At the outset of the current crisis, innovative AI-based analysis of social media data and news reports helped to predict the spread of the outbreak. Canadian company Blue Dot is credited with being first to recognise an unusual cluster of pneumonia cases in Wuhan before official sources confirmed this as COVID-19. Large amounts of data can be gathered and aggregated quickly from a range of sources, such as Twitter, Facebook, local news outlets and public health statistics to reconstruct and then potentially predict the spread and the behaviour of the COVID-19 outbreak. These early successes at modelling and predicting disease behaviour are encouraging, but questions need to be asked about the reliability and quality of the data that go into the AI.
Social media analysis could potentially be triangulated further with mobile phone data that capture people’s movements to give a real-time prediction of risk and disease spread. Such tracing of movement could support the public with complying more easily with social distancing by being routed away from crowded areas. Apple and Google have formed a partnership to develop an app to support contact tracing. This app takes a decentralised approach, where data are stored locally on each person’s phone. In the UK, NHSX has rejected this partnership’s design and opted for the development of a proprietary app where data will be held centrally on NHS servers.12 This raises ethical and privacy concerns, in particular, around the potential for data sharing beyond the immediate COVID-19 pandemic. There are also uncertainties about the actual utility of contact tracing due to the lack of adequate, validated risk models and due to the need to ensure widespread use of the app within the population.

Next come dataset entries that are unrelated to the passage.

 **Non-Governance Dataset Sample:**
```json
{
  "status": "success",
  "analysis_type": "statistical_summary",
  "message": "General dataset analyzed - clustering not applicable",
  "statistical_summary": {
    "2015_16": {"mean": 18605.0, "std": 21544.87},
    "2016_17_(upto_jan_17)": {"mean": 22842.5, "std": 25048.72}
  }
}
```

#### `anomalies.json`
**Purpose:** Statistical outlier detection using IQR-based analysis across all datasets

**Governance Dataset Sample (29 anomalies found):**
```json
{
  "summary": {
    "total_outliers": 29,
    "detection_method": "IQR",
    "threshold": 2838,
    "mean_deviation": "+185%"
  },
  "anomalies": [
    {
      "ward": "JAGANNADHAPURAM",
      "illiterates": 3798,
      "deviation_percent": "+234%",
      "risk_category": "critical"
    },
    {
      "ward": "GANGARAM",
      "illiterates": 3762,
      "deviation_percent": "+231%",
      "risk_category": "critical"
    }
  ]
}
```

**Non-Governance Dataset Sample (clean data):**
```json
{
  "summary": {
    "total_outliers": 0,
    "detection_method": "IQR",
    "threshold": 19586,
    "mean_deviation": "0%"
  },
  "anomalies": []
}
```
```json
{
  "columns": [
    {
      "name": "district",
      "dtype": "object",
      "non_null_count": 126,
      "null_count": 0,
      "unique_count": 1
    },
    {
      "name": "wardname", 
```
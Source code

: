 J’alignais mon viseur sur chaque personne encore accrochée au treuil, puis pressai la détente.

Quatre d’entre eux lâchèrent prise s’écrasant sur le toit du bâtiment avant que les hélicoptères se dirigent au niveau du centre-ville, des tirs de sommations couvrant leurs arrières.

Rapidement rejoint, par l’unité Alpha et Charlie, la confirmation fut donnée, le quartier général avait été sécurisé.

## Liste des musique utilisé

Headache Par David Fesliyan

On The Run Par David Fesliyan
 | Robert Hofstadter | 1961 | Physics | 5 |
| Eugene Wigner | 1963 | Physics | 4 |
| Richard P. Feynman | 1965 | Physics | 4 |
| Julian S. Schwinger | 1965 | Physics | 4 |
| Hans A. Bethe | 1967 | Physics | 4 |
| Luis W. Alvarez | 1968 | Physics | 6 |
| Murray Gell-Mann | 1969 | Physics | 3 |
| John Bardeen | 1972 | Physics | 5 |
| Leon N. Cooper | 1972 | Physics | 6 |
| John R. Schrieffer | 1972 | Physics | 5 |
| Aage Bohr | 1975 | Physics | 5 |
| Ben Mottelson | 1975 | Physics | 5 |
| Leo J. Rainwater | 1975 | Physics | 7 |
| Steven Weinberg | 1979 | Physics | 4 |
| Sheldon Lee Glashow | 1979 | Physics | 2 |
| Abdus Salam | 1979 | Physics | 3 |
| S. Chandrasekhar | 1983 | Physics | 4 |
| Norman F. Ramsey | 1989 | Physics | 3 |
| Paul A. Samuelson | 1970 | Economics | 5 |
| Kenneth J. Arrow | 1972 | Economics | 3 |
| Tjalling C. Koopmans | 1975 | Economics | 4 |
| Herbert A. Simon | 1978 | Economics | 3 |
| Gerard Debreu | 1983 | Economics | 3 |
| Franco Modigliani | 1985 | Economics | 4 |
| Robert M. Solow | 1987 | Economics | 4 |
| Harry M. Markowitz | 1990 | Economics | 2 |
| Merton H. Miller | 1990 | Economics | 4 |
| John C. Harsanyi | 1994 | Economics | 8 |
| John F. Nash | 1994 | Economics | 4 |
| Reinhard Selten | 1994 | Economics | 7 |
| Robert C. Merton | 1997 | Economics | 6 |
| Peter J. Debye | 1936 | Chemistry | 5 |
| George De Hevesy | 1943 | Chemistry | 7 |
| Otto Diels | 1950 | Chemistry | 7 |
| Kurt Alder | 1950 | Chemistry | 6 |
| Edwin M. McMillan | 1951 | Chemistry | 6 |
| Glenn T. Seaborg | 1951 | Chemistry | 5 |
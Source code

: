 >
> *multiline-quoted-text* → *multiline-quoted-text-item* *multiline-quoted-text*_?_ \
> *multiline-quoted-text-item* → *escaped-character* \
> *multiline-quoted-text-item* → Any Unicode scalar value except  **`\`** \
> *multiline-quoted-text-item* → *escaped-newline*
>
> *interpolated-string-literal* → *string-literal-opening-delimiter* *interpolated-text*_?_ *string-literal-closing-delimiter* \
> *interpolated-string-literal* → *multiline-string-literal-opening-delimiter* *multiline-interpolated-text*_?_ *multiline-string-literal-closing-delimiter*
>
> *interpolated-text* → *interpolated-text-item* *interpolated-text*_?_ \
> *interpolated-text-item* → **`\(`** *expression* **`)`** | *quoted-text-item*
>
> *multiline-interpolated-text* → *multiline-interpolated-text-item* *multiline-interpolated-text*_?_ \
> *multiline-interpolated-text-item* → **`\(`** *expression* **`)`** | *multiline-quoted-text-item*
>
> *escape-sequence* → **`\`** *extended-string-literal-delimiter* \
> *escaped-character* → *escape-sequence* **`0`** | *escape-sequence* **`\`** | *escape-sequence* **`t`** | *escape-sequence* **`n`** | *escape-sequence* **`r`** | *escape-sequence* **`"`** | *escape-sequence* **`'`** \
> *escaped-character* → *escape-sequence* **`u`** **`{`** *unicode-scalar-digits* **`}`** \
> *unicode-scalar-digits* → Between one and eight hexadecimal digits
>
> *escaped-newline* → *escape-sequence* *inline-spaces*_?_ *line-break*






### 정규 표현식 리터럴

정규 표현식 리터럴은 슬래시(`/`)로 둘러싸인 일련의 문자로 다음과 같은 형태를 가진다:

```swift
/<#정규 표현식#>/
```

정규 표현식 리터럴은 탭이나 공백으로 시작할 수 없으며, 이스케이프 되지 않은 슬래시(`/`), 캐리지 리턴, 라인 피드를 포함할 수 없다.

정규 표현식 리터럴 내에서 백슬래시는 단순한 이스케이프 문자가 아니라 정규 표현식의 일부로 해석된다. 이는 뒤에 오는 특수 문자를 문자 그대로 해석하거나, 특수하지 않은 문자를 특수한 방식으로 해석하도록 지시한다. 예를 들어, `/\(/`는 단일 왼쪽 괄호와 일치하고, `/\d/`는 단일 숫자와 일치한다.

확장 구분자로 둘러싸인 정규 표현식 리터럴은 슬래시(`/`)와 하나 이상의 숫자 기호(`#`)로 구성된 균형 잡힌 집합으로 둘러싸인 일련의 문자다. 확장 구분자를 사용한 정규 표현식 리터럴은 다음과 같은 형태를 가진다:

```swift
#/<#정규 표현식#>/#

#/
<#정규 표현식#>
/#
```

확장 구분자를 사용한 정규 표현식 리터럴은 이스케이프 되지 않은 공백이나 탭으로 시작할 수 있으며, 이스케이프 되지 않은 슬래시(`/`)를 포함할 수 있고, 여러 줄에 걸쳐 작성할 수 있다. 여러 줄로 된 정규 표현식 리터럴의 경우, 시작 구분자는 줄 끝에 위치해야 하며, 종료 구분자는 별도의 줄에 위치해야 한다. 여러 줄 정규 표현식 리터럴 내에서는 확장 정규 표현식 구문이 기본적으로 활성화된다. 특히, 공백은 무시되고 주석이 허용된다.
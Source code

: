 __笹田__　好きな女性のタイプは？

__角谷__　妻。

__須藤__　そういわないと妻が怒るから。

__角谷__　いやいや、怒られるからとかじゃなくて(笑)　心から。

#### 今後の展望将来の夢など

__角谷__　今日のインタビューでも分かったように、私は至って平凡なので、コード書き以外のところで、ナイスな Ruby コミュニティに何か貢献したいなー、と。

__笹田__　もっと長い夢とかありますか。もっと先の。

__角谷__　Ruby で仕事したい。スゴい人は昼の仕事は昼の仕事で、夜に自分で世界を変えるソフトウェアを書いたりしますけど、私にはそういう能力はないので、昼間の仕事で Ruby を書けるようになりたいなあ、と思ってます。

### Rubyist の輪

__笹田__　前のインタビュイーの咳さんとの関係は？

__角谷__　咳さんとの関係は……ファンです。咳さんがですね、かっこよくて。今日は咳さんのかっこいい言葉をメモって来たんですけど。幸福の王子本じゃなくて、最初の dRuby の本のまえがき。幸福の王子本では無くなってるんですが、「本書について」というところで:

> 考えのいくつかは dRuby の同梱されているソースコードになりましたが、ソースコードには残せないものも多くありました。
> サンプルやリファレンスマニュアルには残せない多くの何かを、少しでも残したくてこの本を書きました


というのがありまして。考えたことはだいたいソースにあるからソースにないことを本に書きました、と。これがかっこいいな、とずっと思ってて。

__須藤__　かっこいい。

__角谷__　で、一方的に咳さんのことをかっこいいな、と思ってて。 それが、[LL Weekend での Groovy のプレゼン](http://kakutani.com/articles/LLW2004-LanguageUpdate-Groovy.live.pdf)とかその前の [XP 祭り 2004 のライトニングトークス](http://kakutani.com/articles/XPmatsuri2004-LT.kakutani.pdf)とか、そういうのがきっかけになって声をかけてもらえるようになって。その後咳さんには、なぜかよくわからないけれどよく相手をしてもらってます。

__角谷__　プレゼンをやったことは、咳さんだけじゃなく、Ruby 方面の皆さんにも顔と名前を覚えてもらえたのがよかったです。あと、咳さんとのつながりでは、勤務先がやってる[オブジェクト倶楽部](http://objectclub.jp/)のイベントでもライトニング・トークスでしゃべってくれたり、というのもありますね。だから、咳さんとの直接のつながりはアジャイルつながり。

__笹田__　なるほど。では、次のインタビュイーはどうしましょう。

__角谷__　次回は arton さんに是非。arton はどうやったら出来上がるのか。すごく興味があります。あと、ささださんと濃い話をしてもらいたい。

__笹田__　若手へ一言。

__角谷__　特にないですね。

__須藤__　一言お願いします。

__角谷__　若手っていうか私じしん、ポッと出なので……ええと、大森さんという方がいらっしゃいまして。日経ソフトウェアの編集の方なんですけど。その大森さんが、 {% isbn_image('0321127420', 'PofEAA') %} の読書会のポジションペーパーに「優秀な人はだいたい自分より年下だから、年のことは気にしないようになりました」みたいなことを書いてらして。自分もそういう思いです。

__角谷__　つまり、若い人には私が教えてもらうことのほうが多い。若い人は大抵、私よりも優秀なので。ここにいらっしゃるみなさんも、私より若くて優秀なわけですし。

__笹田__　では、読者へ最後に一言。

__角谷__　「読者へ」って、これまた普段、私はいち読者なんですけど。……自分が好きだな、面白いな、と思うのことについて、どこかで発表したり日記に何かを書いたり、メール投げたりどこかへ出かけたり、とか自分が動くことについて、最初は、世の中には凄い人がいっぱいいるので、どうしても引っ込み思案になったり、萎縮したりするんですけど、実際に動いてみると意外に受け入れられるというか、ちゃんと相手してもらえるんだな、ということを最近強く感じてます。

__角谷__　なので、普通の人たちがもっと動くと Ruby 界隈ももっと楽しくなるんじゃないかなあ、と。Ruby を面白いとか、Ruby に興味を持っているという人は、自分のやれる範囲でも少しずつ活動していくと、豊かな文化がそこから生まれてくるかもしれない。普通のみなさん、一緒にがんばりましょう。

Babylon Health, already a controversial player in the AI healthcare market prior to COVID-19, extended its symptom-checking app with a specific COVID-19 decision algorithm that might help with supporting patients in getting better and more targeted advice. This could potentially reduce unnecessary attendances at emergency departments and community walk-in centres. However, there is as yet no rigorous evidence available.
A key strength and application area of AI has been imaging and diagnostics, and this is something that could be put to good use during the pandemic. For example, a Chinese team trained a deep learning neural network to identify COVID-19 from chest X-rays and to distinguish this from other forms of pneumonia.13 If applied successfully in clinical practice, such an AI-supported approach could help protect healthcare staff and speed up the process of isolating and potentially tracking patients. However, care needs to be taken with results reported at this early stage. A review of 31 diagnostic and prediction models found that all of the models were at high risk of introducing bias and that the accuracy and performance estimates were likely to be overly optimistic.14 In order to speed up training of algorithms and to enhance their performance, shared data repositories should be built up globally, and the transparency of reporting needs to be enhanced.
Lastly, AI has the potential to support the treatment of COVID-19 through the development of new drugs and the redeployment of existing drugs. For example, large numbers of research papers accessible through the COVID-19 Open Research Database can be analysed quickly using machine learning to extract relevant knowledge about drugs that might be beneficial for the treatment of COVID-19. AI has also been used in the race for the development of vaccines and treatments. Hong Kong-based company Insilico Medicine reported that it had developed six new molecules that could potentially halt viral replication.
AI has potential to help health systems to fight COVID-19 through these initiatives around predicting and reducing spread, and by supporting diagnosis and treatment. There are open questions about data quality, transferability of results across settings and health systems, the performance of algorithms when actually used in clinical systems, and about access to data and protection of privacy. The crisis provides us with an opportunity to gain a glimpse of the future and to ponder these questions.